Tomorrow morning I will be leaving to begin a summer of work at church camps. The task has been daunting and the idle time I have spent at home has sometimes seemed like degeneration. I truly believe that the worst thing we can do with our lives is be idle. At least if we are making mistakes we have the opportunity to learn from them. When we are idle it takes the grace of God through a thump on the head to get moving again.

With all the idle time, I have been consumed with the idea of preparing for the ministry that is before me. It was only a year ago that I was a camper, how can I expect to be Christ to these kids? I will playing the drums all summer but it is more than playing the drums, how do I play the drums for God and not get in the way of other people's experience? How do I stay humble through it all when pride is one of my biggest weaknesses? How do I have the energy to get up everyday for the rest of the summer and be enthusiastic for these people? How do I invest in someone with a totally different background than me? How do I memorize all the good scripture necessary? How do I live like the shining example of Jesus Christ that I am expected to?

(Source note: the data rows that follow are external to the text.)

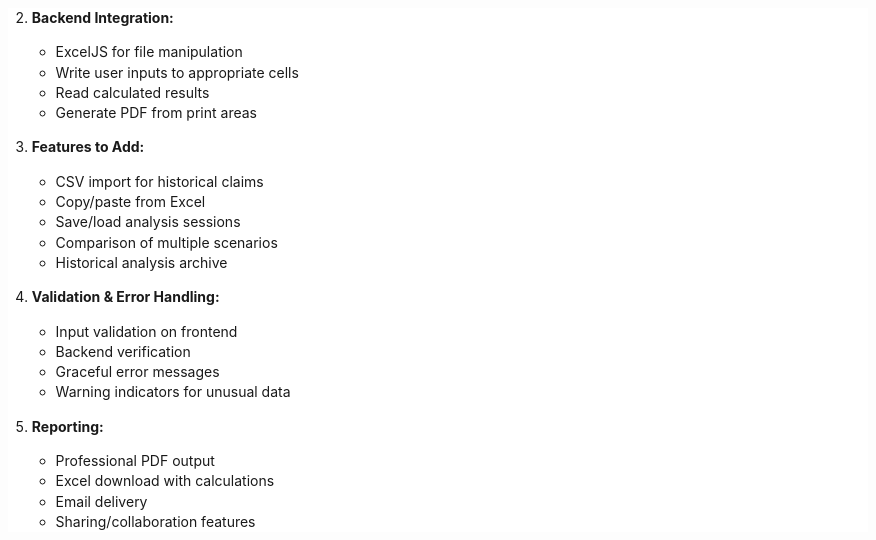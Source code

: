 2. **Backend Integration:**
   - ExcelJS for file manipulation
   - Write user inputs to appropriate cells
   - Read calculated results
   - Generate PDF from print areas

3. **Features to Add:**
   - CSV import for historical claims
   - Copy/paste from Excel
   - Save/load analysis sessions
   - Comparison of multiple scenarios
   - Historical analysis archive

4. **Validation & Error Handling:**
   - Input validation on frontend
   - Backend verification
   - Graceful error messages
   - Warning indicators for unusual data

5. **Reporting:**
   - Professional PDF output
   - Excel download with calculations
   - Email delivery
   - Sharing/collaboration features
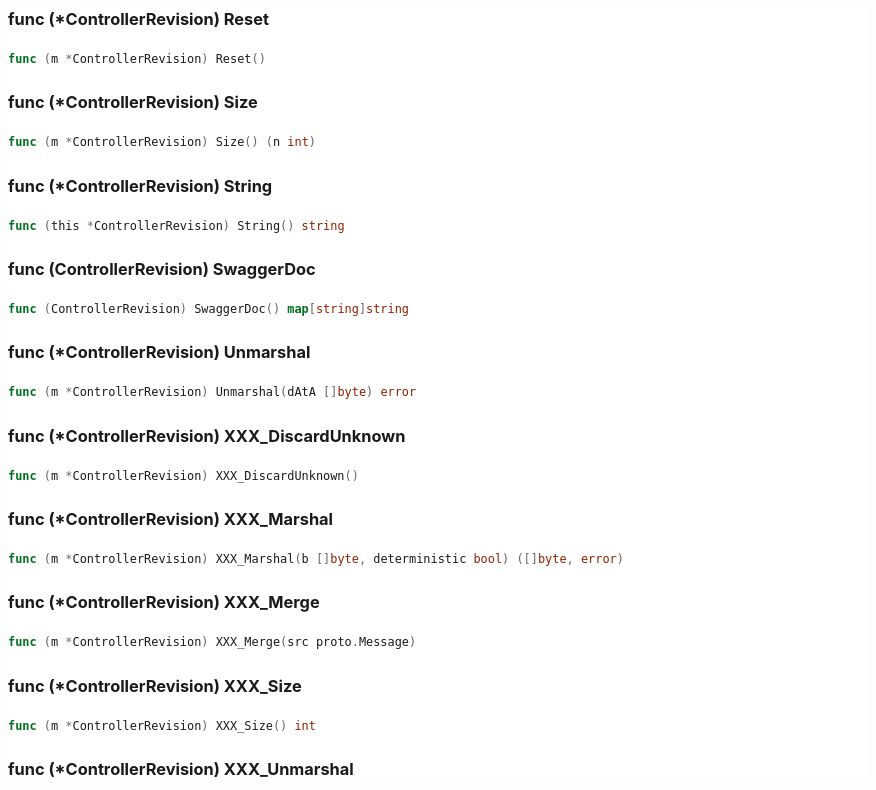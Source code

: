### func \(\*ControllerRevision\) Reset

```go
func (m *ControllerRevision) Reset()
```

### func \(\*ControllerRevision\) Size

```go
func (m *ControllerRevision) Size() (n int)
```

### func \(\*ControllerRevision\) String

```go
func (this *ControllerRevision) String() string
```

### func \(ControllerRevision\) SwaggerDoc

```go
func (ControllerRevision) SwaggerDoc() map[string]string
```

### func \(\*ControllerRevision\) Unmarshal

```go
func (m *ControllerRevision) Unmarshal(dAtA []byte) error
```

### func \(\*ControllerRevision\) XXX\_DiscardUnknown

```go
func (m *ControllerRevision) XXX_DiscardUnknown()
```

### func \(\*ControllerRevision\) XXX\_Marshal

```go
func (m *ControllerRevision) XXX_Marshal(b []byte, deterministic bool) ([]byte, error)
```

### func \(\*ControllerRevision\) XXX\_Merge

```go
func (m *ControllerRevision) XXX_Merge(src proto.Message)
```

### func \(\*ControllerRevision\) XXX\_Size

```go
func (m *ControllerRevision) XXX_Size() int
```

### func \(\*ControllerRevision\) XXX\_Unmarshal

All these questions lead me on a spiral downward. I begin to look back at all the "dirt" in my life. I look back at times where I hurt others, where I said something stupid, where I tried so hard to fit in that I broke my own values or someone's heart, where I struggled with lust, where I lost faith that God even existed? The path leads me through a house of horrors that features the worst of my sins. These sins present me inadequate for the task before me. I'm sure everyone reading this has been there before. How could such a fallen creature hope to bring glory to a perfect God?
Then I saw this video. Please watch it all the way through to the end and listen to the lyrics. It is truly powerful.
Jesus lives in me, and though I have my dirt, he does not see it. My chains are broken and I must remind myself again that the key to victorious living is understanding that Jesus Christ has already won.